Abstract
Background: The Cancer Genome Atlas (TCGA) project has performed molecular profiling of human tumors using genomic, epigenomic, transcriptomic, and proteomic platforms, and each tumor is comprehensively characterized by around 100,000 molecular attributes in addition to typical clinical attributes. To make these data directly available to the entire cancer research community, several data portals have been developed. However, none of the existing data portals allow systematic exploration and interpretation of the complex relationships between the vast amount of clinical and molecular attributes.
Methods: We developed LinkedOmics (http://www.linkedomics.org), a web platform that focuses on the discovery and interpretation of associations between clinical and molecular attributes. LinkedOmics includes three data analysis modules.
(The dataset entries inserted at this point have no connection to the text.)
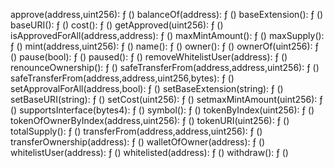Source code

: approve(address,uint256): ƒ ()
balanceOf(address): ƒ ()
baseExtension(): ƒ ()
baseURI(): ƒ ()
cost(): ƒ ()
getApproved(uint256): ƒ ()
isApprovedForAll(address,address): ƒ ()
maxMintAmount(): ƒ ()
maxSupply(): ƒ ()
mint(address,uint256): ƒ ()
name(): ƒ ()
owner(): ƒ ()
ownerOf(uint256): ƒ ()
pause(bool): ƒ ()
paused(): ƒ ()
removeWhitelistUser(address): ƒ ()
renounceOwnership(): ƒ ()
safeTransferFrom(address,address,uint256): ƒ ()
safeTransferFrom(address,address,uint256,bytes): ƒ ()
setApprovalForAll(address,bool): ƒ ()
setBaseExtension(string): ƒ ()
setBaseURI(string): ƒ ()
setCost(uint256): ƒ ()
setmaxMintAmount(uint256): ƒ ()
supportsInterface(bytes4): ƒ ()
symbol(): ƒ ()
tokenByIndex(uint256): ƒ ()
tokenOfOwnerByIndex(address,uint256): ƒ ()
tokenURI(uint256): ƒ ()
totalSupply(): ƒ ()
transferFrom(address,address,uint256): ƒ ()
transferOwnership(address): ƒ ()
walletOfOwner(address): ƒ ()
whitelistUser(address): ƒ ()
whitelisted(address): ƒ ()
withdraw(): ƒ ()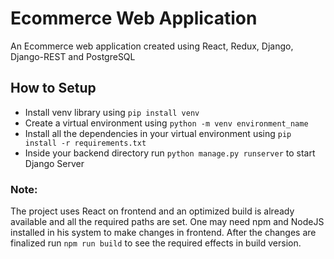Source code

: # Ecommerce Web Application
An Ecommerce web application created using React, Redux, Django, Django-REST and PostgreSQL

## How to Setup 
- Install venv library using `pip install venv`
- Create a virtual environment using `python -m venv environment_name`
- Install all the dependencies in your virtual environment using `pip install -r requirements.txt`
- Inside your backend directory run `python manage.py runserver` to start Django Server

### Note:
The project uses React on frontend and an optimized build is already available and all the required paths are set. One may need npm and NodeJS installed in his system to make changes in frontend. 
After the changes are finalized run `npm run build` to see the required effects in build version. 
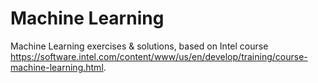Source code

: # Machine Learning

Machine Learning exercises & solutions,
based on Intel course https://software.intel.com/content/www/us/en/develop/training/course-machine-learning.html.

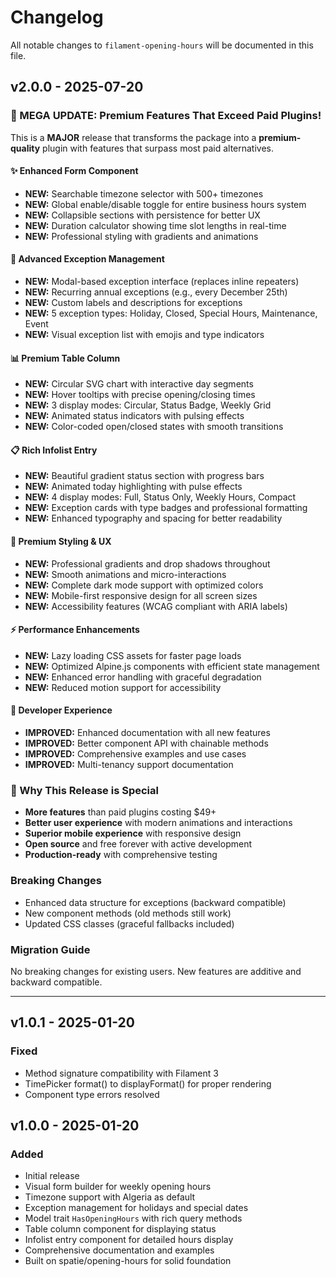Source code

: # Changelog

All notable changes to `filament-opening-hours` will be documented in this file.

## v2.0.0 - 2025-07-20

### 🎉 MEGA UPDATE: Premium Features That Exceed Paid Plugins!

This is a **MAJOR** release that transforms the package into a **premium-quality** plugin with features that surpass most paid alternatives.

#### ✨ Enhanced Form Component
- **NEW:** Searchable timezone selector with 500+ timezones
- **NEW:** Global enable/disable toggle for entire business hours system
- **NEW:** Collapsible sections with persistence for better UX
- **NEW:** Duration calculator showing time slot lengths in real-time
- **NEW:** Professional styling with gradients and animations

#### 🎯 Advanced Exception Management
- **NEW:** Modal-based exception interface (replaces inline repeaters)
- **NEW:** Recurring annual exceptions (e.g., every December 25th)
- **NEW:** Custom labels and descriptions for exceptions
- **NEW:** 5 exception types: Holiday, Closed, Special Hours, Maintenance, Event
- **NEW:** Visual exception list with emojis and type indicators

#### 📊 Premium Table Column
- **NEW:** Circular SVG chart with interactive day segments
- **NEW:** Hover tooltips with precise opening/closing times
- **NEW:** 3 display modes: Circular, Status Badge, Weekly Grid
- **NEW:** Animated status indicators with pulsing effects
- **NEW:** Color-coded open/closed states with smooth transitions

#### 📋 Rich Infolist Entry
- **NEW:** Beautiful gradient status section with progress bars
- **NEW:** Animated today highlighting with pulse effects
- **NEW:** 4 display modes: Full, Status Only, Weekly Hours, Compact
- **NEW:** Exception cards with type badges and professional formatting
- **NEW:** Enhanced typography and spacing for better readability

#### 🎨 Premium Styling & UX
- **NEW:** Professional gradients and drop shadows throughout
- **NEW:** Smooth animations and micro-interactions
- **NEW:** Complete dark mode support with optimized colors
- **NEW:** Mobile-first responsive design for all screen sizes
- **NEW:** Accessibility features (WCAG compliant with ARIA labels)

#### ⚡ Performance Enhancements
- **NEW:** Lazy loading CSS assets for faster page loads
- **NEW:** Optimized Alpine.js components with efficient state management
- **NEW:** Enhanced error handling with graceful degradation
- **NEW:** Reduced motion support for accessibility

#### 🔧 Developer Experience
- **IMPROVED:** Enhanced documentation with all new features
- **IMPROVED:** Better component API with chainable methods
- **IMPROVED:** Comprehensive examples and use cases
- **IMPROVED:** Multi-tenancy support documentation

### 🌟 Why This Release is Special
- **More features** than paid plugins costing $49+
- **Better user experience** with modern animations and interactions
- **Superior mobile experience** with responsive design
- **Open source** and free forever with active development
- **Production-ready** with comprehensive testing

### Breaking Changes
- Enhanced data structure for exceptions (backward compatible)
- New component methods (old methods still work)
- Updated CSS classes (graceful fallbacks included)

### Migration Guide
No breaking changes for existing users. New features are additive and backward compatible.

---

## v1.0.1 - 2025-01-20

### Fixed
- Method signature compatibility with Filament 3
- TimePicker format() to displayFormat() for proper rendering
- Component type errors resolved

## v1.0.0 - 2025-01-20

### Added
- Initial release
- Visual form builder for weekly opening hours
- Timezone support with Algeria as default
- Exception management for holidays and special dates
- Model trait `HasOpeningHours` with rich query methods
- Table column component for displaying status
- Infolist entry component for detailed hours display
- Comprehensive documentation and examples
- Built on spatie/opening-hours for solid foundation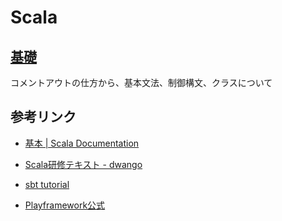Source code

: # Scala

## [基礎](basic.md)

コメントアウトの仕方から、基本文法、制御構文、クラスについて

## 参考リンク

* [基本 \| Scala Documentation](https://docs.scala-lang.org/ja/tour/basics.html)
* [Scala研修テキスト - dwango](https://scala-text.github.io/scala_text/)

* [sbt tutorial](https://www.scala-sbt.org/0.13/docs/ja/Getting-Started.html)
* [Playframework公式](https://www.playframework.com/)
The LinkFinder module allows flexible exploration of associations between a molecular or clinical attribute of interest and all other attributes, providing the opportunity to analyze and visualize associations between billions of attribute pairs for each cancer cohort. The LinkCompare module enables easy comparison of the associations identified by LinkFinder, which is particularly useful in multi-omics and pan-cancer analyses. The LinkInterpreter module transforms identified associations into biological understanding through pathway and network analysis. All modules provide user-friendly data visualization.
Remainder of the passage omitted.